* Work to be completed *
Identify all lines of the data containing the string "Workers" and copy them.

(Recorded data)

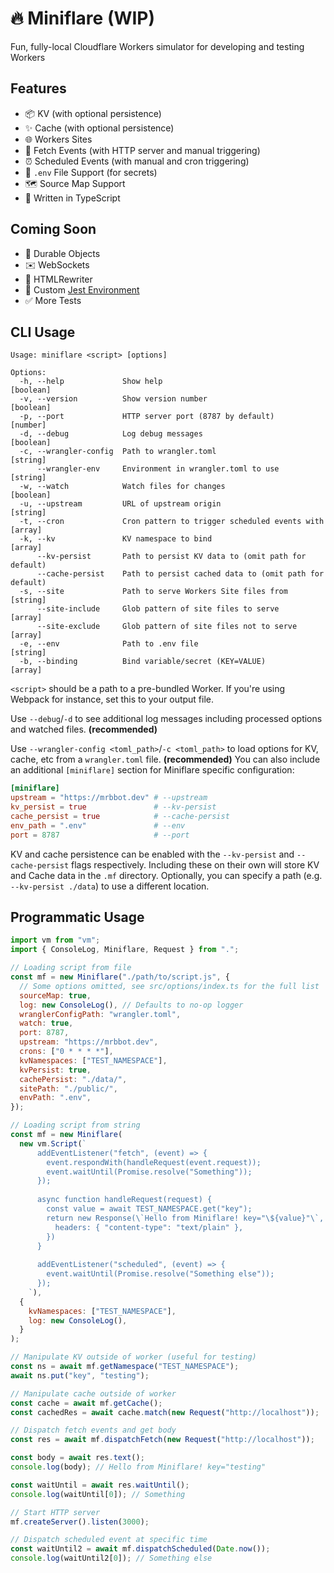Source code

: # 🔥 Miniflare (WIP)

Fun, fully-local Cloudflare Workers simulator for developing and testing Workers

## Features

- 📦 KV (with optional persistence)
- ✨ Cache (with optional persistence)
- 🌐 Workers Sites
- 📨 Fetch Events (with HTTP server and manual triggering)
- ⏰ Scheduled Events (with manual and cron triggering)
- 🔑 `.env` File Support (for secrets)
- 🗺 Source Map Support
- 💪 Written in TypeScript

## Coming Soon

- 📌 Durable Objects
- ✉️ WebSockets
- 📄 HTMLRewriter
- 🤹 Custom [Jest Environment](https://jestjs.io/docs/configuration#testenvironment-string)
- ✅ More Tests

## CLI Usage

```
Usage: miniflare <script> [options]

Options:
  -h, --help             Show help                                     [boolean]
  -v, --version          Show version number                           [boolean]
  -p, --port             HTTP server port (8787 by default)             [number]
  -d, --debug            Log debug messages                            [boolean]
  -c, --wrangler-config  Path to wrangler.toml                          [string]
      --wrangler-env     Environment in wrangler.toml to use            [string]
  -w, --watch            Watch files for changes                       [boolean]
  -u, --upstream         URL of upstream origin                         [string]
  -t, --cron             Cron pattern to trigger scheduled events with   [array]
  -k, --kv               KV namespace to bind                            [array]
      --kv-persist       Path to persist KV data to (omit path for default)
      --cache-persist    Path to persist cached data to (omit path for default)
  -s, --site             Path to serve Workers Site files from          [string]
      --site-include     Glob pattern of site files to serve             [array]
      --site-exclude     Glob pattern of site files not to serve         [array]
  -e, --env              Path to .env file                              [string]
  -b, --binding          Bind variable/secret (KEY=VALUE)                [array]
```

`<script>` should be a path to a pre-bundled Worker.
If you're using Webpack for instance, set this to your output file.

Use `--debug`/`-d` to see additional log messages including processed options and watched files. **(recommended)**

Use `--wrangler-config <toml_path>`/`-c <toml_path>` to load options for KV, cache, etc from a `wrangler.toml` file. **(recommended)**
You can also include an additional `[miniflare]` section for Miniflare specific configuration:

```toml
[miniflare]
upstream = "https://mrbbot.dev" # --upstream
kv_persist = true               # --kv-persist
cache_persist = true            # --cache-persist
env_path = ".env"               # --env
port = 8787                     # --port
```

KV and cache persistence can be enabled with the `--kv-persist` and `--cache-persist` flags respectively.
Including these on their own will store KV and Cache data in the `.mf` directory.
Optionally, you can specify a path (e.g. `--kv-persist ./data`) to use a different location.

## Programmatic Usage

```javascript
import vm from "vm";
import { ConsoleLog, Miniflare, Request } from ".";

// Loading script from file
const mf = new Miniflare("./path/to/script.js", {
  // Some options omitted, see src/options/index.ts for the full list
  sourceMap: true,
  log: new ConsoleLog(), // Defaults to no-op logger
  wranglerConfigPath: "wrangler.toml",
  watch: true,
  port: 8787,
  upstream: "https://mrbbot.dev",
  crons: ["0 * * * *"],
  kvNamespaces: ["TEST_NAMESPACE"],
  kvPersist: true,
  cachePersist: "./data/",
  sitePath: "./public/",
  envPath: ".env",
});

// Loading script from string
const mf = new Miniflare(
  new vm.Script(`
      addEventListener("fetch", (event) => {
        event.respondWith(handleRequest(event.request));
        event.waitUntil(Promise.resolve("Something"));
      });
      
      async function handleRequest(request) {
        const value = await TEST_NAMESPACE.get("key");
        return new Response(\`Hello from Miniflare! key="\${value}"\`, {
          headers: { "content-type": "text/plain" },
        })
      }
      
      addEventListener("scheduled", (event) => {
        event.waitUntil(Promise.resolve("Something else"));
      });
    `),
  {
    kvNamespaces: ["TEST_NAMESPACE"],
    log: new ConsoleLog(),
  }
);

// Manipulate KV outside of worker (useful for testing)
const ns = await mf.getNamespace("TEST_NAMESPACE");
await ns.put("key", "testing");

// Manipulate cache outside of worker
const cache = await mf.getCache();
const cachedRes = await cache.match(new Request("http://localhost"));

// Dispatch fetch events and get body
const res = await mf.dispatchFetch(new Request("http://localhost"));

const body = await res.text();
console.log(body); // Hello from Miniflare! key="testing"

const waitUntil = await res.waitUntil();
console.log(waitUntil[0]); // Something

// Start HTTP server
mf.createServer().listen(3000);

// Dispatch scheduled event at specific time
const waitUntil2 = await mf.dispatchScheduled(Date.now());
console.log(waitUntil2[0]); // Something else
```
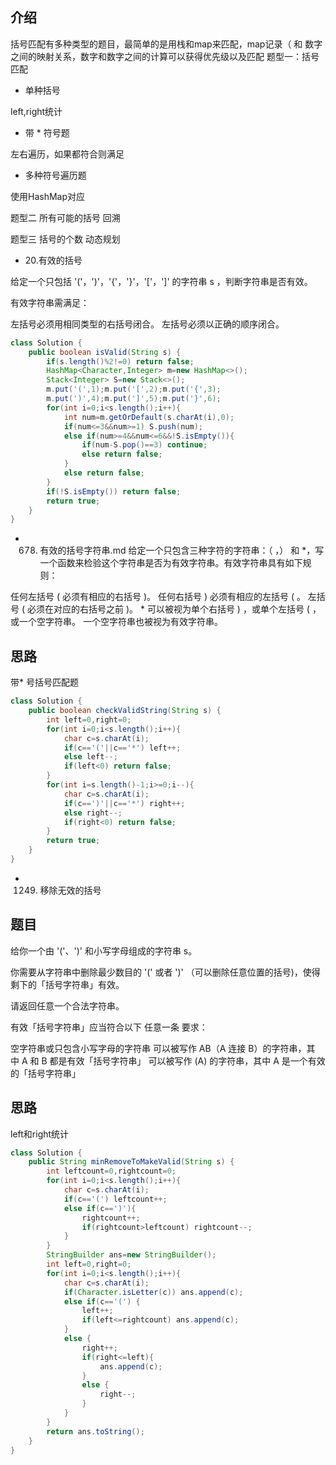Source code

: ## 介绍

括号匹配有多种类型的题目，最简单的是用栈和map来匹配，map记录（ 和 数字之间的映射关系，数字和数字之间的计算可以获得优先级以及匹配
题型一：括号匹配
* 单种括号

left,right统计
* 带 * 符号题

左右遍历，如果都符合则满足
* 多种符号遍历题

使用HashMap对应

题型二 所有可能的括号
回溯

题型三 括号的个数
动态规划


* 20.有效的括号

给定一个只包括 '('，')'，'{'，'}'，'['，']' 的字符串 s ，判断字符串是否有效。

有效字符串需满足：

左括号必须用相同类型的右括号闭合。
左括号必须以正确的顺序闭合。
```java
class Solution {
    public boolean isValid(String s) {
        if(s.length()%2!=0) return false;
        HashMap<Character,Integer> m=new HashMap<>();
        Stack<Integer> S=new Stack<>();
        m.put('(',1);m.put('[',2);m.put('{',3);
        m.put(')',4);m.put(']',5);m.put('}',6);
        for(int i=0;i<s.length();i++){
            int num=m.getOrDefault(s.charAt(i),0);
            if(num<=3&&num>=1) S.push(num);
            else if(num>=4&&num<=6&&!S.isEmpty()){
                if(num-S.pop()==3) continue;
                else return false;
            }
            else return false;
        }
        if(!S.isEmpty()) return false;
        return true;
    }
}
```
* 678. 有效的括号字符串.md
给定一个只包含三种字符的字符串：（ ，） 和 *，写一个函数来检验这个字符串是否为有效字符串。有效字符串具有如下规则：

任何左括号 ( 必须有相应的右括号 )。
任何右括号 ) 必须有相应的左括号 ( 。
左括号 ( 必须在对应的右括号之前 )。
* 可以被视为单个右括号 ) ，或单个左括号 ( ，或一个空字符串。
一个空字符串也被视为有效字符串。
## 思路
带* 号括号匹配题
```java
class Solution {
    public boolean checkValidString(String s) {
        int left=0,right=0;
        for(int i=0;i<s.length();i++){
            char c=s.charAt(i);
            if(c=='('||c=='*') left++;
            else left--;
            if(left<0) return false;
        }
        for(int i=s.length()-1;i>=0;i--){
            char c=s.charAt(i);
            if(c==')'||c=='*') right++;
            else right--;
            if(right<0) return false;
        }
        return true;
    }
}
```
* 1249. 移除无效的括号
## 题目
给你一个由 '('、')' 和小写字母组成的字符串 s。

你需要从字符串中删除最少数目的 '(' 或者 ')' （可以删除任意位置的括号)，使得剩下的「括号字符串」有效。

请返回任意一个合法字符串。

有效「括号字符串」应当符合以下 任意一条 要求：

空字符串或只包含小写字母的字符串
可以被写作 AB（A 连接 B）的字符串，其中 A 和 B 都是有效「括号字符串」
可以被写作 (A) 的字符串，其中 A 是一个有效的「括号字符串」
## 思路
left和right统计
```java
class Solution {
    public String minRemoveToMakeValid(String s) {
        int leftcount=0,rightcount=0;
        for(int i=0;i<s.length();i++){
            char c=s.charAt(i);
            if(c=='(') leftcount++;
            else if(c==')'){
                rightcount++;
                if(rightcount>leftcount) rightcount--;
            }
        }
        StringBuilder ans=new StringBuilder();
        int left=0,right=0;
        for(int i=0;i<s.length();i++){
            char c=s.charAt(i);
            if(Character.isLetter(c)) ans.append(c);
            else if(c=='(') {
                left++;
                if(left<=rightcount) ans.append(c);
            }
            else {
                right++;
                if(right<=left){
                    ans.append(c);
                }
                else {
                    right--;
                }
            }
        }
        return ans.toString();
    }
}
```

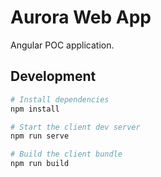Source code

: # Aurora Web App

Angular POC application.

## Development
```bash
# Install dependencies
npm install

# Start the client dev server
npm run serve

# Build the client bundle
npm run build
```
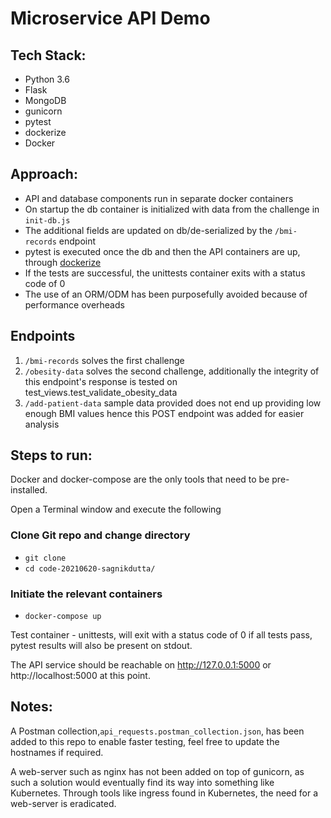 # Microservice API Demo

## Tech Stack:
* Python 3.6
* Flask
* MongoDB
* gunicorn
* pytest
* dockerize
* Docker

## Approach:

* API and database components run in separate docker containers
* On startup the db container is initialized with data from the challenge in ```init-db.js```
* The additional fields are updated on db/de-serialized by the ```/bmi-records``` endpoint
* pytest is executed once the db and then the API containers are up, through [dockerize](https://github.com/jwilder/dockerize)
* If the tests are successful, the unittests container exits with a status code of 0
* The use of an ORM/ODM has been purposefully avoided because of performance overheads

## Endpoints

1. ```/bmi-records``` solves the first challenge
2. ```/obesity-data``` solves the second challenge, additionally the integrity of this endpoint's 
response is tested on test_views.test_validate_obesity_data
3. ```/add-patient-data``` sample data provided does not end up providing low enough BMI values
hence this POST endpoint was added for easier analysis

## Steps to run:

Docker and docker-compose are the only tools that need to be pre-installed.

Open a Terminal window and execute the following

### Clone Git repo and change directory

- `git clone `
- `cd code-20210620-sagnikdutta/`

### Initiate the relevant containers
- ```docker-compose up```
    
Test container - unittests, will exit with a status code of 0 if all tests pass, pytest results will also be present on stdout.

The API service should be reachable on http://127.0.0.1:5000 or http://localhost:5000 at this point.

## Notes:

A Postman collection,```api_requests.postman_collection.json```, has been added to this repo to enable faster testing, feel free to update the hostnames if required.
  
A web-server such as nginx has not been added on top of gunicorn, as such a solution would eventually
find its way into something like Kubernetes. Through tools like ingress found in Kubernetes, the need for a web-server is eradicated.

* Your solution *
Fun, fully-local Cloudflare Workers simulator for developing and testing Workers
- 🌐 Workers Sites
  -s, --site             Path to serve Workers Site files from          [string]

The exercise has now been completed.